Records from a collection:
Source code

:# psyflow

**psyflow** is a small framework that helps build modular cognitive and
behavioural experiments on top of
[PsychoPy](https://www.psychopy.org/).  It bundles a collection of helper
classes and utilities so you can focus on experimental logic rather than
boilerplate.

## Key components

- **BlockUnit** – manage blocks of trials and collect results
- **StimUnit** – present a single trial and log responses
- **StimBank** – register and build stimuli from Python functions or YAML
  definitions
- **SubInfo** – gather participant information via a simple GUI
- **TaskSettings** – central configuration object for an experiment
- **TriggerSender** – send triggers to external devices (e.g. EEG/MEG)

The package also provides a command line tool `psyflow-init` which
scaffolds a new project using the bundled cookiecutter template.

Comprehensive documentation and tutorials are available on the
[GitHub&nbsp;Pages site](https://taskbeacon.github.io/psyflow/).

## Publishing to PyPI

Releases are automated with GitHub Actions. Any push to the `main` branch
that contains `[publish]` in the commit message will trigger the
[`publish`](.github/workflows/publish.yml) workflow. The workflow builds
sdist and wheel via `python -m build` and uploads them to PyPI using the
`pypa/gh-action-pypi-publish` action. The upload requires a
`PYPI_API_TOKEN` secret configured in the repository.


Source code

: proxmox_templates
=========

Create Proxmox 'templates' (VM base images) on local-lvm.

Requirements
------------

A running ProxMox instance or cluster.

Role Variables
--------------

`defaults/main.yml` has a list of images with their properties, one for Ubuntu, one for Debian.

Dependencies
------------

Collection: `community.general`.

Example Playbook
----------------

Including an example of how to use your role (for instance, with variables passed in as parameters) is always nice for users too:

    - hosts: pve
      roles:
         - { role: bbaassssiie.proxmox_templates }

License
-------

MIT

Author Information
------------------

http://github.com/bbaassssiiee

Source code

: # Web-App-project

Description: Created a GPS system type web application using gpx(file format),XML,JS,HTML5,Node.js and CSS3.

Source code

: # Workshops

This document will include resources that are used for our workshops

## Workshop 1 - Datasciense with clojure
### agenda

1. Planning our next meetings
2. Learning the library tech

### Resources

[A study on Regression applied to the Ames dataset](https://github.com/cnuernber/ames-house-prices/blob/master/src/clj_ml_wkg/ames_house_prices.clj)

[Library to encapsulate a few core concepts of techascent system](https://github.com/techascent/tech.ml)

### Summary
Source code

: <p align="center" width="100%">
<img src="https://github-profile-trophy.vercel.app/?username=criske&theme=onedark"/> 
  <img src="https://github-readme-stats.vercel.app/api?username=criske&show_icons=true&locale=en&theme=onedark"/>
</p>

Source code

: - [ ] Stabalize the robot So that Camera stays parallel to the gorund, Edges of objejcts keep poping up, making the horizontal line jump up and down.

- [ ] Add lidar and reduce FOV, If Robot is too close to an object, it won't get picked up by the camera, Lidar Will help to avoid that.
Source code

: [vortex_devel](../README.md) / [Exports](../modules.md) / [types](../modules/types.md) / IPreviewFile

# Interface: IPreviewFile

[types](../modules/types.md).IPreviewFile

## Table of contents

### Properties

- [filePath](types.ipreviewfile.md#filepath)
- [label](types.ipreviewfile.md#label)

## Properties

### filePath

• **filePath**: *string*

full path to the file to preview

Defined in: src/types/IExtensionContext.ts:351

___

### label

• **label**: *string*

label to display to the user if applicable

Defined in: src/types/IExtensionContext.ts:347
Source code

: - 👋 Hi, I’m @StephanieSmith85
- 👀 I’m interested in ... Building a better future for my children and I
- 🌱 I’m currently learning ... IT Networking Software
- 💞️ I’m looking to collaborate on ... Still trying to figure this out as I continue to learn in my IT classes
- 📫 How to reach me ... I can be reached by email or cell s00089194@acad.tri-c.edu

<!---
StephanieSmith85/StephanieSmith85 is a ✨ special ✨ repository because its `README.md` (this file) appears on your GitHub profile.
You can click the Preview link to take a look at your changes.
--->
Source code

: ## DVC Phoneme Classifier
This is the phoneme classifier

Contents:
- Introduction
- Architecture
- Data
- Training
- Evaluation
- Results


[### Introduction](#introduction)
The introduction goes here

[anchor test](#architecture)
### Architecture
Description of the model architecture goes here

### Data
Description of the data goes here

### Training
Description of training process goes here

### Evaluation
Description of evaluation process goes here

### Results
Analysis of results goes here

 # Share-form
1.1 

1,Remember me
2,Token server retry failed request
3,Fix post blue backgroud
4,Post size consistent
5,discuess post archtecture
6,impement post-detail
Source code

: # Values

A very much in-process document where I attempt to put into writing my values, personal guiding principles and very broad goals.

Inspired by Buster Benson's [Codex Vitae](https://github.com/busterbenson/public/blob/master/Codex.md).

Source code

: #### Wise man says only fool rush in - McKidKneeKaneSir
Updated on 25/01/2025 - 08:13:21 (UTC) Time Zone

● WHAT IS NEEDED
Copy all of the entries above exactly as shown.

● ANSWER BELOW
Source code

:# psyflow

**psyflow** is a small framework that helps build modular cognitive and
behavioural experiments on top of
[PsychoPy](https://www.psychopy.org/).  It bundles a collection of helper
classes and utilities so you can focus on experimental logic rather than
boilerplate.

## Key components

- **BlockUnit** – manage blocks of trials and collect results
- **StimUnit** – present a single trial and log responses
- **StimBank** – register and build stimuli from Python functions or YAML
  definitions
- **SubInfo** – gather participant information via a simple GUI
- **TaskSettings** – central configuration object for an experiment
- **TriggerSender** – send triggers to external devices (e.g. EEG/MEG)

The package also provides a command line tool `psyflow-init` which
scaffolds a new project using the bundled cookiecutter template.

Comprehensive documentation and tutorials are available on the
[GitHub&nbsp;Pages site](https://taskbeacon.github.io/psyflow/).

## Publishing to PyPI

Releases are automated with GitHub Actions. Any push to the `main` branch
that contains `[publish]` in the commit message will trigger the
[`publish`](.github/workflows/publish.yml) workflow. The workflow builds
sdist and wheel via `python -m build` and uploads them to PyPI using the
`pypa/gh-action-pypi-publish` action. The upload requires a
`PYPI_API_TOKEN` secret configured in the repository.


Source code

: proxmox_templates
=========

Create Proxmox 'templates' (VM base images) on local-lvm.

Requirements
------------

A running ProxMox instance or cluster.

Role Variables
--------------

`defaults/main.yml` has a list of images with their properties, one for Ubuntu, one for Debian.

Dependencies
------------

Collection: `community.general`.

Example Playbook
----------------

Including an example of how to use your role (for instance, with variables passed in as parameters) is always nice for users too:

    - hosts: pve
      roles:
         - { role: bbaassssiie.proxmox_templates }

License
-------

MIT

Author Information
------------------

http://github.com/bbaassssiiee

Source code

: # Web-App-project

Description: Created a GPS system type web application using gpx(file format),XML,JS,HTML5,Node.js and CSS3.

Source code

: # Workshops

This document will include resources that are used for our workshops

## Workshop 1 - Datasciense with clojure
### agenda

1. Planning our next meetings
2. Learning the library tech

### Resources

[A study on Regression applied to the Ames dataset](https://github.com/cnuernber/ames-house-prices/blob/master/src/clj_ml_wkg/ames_house_prices.clj)

[Library to encapsulate a few core concepts of techascent system](https://github.com/techascent/tech.ml)

### Summary
Source code

: <p align="center" width="100%">
<img src="https://github-profile-trophy.vercel.app/?username=criske&theme=onedark"/> 
  <img src="https://github-readme-stats.vercel.app/api?username=criske&show_icons=true&locale=en&theme=onedark"/>
</p>

Source code

: - [ ] Stabalize the robot So that Camera stays parallel to the gorund, Edges of objejcts keep poping up, making the horizontal line jump up and down.

- [ ] Add lidar and reduce FOV, If Robot is too close to an object, it won't get picked up by the camera, Lidar Will help to avoid that.
Source code

: [vortex_devel](../README.md) / [Exports](../modules.md) / [types](../modules/types.md) / IPreviewFile

# Interface: IPreviewFile

[types](../modules/types.md).IPreviewFile

## Table of contents

### Properties

- [filePath](types.ipreviewfile.md#filepath)
- [label](types.ipreviewfile.md#label)

## Properties

### filePath

• **filePath**: *string*

full path to the file to preview

Defined in: src/types/IExtensionContext.ts:351

___

### label

• **label**: *string*

label to display to the user if applicable

Defined in: src/types/IExtensionContext.ts:347
Source code

: - 👋 Hi, I’m @StephanieSmith85
- 👀 I’m interested in ... Building a better future for my children and I
- 🌱 I’m currently learning ... IT Networking Software
- 💞️ I’m looking to collaborate on ... Still trying to figure this out as I continue to learn in my IT classes
- 📫 How to reach me ... I can be reached by email or cell s00089194@acad.tri-c.edu

<!---
StephanieSmith85/StephanieSmith85 is a ✨ special ✨ repository because its `README.md` (this file) appears on your GitHub profile.
You can click the Preview link to take a look at your changes.
--->
Source code

: ## DVC Phoneme Classifier
This is the phoneme classifier

Contents:
- Introduction
- Architecture
- Data
- Training
- Evaluation
- Results


[### Introduction](#introduction)
The introduction goes here

[anchor test](#architecture)
### Architecture
Description of the model architecture goes here

### Data
Description of the data goes here

### Training
Description of training process goes here

### Evaluation
Description of evaluation process goes here

### Results
Analysis of results goes here

 # Share-form
1.1 

1,Remember me
2,Token server retry failed request
3,Fix post blue backgroud
4,Post size consistent
5,discuess post archtecture
6,impement post-detail
Source code

: # Values

A very much in-process document where I attempt to put into writing my values, personal guiding principles and very broad goals.

Inspired by Buster Benson's [Codex Vitae](https://github.com/busterbenson/public/blob/master/Codex.md).

Source code

: #### Wise man says only fool rush in - McKidKneeKaneSir
Updated on 25/01/2025 - 08:13:21 (UTC) Time Zone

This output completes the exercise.